GeoArctic's deformable plate models provide the foundation for the
Global Tectonics Project.
Developing the first global palinspastic deformable plate model.
The North Atlantic study covers the conjugate margins of Newfoundland-Ireland and East Greenland-Europe and sheds light on the deep water hyperextended basins around the margins
The Baffin-Labrador-West Greenland study provides new insights into the complex interaction between rifting, strike-slip fault zones, and Cenozoic compression.
The Circum-Arctic study is based on years of work in the area, reinterpretation of all relevant public domain data, and new gravity and structural modeling.
The Central Atlantic study covers the conjugate margins of Newfoundland-Iberia, Nova Scotia-Morocco, and the US Eastern Seaboard-Northwest and West Africa.
Our models quantify and accommodate the amount and direction of crustal stretching and shortening for key tectonic events at convergent, extensional and transform margins using a proprietary palinspastic deformable-margin plate reconstruction software and method.

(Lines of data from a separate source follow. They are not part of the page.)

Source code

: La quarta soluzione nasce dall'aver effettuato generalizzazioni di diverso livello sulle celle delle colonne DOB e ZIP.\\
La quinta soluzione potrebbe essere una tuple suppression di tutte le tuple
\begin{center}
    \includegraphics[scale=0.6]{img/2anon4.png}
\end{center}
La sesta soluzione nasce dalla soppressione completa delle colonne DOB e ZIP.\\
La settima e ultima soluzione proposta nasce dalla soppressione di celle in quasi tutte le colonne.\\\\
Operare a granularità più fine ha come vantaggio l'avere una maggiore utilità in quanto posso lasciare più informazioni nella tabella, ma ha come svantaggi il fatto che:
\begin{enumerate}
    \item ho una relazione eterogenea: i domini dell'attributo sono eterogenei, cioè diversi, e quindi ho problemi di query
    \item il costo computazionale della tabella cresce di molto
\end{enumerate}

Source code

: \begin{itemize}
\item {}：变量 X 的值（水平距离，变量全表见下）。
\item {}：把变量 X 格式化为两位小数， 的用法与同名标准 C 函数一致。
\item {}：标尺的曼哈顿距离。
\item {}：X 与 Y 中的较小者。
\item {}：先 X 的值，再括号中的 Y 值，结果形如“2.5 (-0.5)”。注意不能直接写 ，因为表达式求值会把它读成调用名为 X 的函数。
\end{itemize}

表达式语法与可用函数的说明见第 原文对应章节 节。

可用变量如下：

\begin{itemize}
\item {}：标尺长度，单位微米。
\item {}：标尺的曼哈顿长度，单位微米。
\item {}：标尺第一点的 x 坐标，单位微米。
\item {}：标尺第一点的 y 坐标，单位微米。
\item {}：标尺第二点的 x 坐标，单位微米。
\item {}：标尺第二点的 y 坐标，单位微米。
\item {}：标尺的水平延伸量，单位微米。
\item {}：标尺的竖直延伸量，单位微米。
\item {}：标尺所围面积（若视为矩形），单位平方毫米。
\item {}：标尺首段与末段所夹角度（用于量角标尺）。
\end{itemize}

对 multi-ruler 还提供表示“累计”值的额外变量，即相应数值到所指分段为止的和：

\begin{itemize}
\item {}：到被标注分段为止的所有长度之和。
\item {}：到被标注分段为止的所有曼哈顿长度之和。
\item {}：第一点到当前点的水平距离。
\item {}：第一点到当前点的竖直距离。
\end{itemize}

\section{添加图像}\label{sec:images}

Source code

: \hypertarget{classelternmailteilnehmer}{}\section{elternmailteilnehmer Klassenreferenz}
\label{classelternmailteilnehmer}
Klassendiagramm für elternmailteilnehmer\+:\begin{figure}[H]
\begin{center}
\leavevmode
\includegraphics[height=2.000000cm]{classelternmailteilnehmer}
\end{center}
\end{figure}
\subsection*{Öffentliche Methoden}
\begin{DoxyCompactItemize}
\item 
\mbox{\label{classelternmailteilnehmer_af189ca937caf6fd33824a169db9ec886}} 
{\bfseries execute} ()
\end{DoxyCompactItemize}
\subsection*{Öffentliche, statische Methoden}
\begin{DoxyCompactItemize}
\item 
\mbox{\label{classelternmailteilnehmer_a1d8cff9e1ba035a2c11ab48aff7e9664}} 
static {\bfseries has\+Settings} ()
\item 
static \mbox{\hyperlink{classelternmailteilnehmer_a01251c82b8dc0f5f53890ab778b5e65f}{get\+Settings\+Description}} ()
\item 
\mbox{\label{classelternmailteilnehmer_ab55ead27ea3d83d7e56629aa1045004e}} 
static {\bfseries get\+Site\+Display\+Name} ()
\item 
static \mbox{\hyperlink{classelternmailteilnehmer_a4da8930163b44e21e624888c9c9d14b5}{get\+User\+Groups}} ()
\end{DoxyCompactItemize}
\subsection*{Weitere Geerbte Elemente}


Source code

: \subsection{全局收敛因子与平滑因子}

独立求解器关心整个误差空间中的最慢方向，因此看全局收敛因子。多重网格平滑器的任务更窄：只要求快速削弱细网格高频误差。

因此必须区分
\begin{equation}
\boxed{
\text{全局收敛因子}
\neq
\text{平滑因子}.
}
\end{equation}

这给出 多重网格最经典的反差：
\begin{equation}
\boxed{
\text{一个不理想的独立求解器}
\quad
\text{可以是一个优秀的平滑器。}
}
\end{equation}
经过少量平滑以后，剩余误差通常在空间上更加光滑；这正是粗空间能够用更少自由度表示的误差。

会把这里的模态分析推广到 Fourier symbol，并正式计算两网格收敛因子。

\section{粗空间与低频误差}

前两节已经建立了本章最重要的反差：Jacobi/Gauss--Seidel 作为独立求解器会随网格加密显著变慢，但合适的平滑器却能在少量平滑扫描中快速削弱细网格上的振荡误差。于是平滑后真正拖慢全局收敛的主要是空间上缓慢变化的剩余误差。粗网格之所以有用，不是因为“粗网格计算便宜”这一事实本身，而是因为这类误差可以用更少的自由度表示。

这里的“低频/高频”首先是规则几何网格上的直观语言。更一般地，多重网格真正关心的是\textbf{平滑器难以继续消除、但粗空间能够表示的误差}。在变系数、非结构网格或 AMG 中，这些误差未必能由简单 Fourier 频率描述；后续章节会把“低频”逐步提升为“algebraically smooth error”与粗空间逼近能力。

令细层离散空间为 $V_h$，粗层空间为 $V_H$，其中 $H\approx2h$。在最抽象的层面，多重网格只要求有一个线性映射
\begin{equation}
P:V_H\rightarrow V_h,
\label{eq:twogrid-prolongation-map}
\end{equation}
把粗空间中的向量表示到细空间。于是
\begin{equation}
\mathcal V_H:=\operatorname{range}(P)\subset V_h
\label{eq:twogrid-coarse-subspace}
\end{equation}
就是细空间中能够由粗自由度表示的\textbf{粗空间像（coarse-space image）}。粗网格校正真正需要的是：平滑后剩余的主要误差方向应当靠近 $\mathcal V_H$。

Exploration on deep-water continental margins brings increased awareness of the importance of plate kinematic modelling and deformable plate tectonic reconstructions as exploration tools. Rigid plate kinematic models do not adequately model the complex multiphase breakup history of the North and Central Atlantic and Arctic Oceans.
As continental crust is extended on rifted margins prior to breakup, there is plate overlap along these margins when plates are reconstructed using rigid plate kinematic models alone. Shortening of the crust takes place on convergent margins resulting in underfit when the plates are reconstructed.
The accurate reconstruction and restoration of plate margins required a new approach to plate kinematics and a new generation of plate reconstruction software.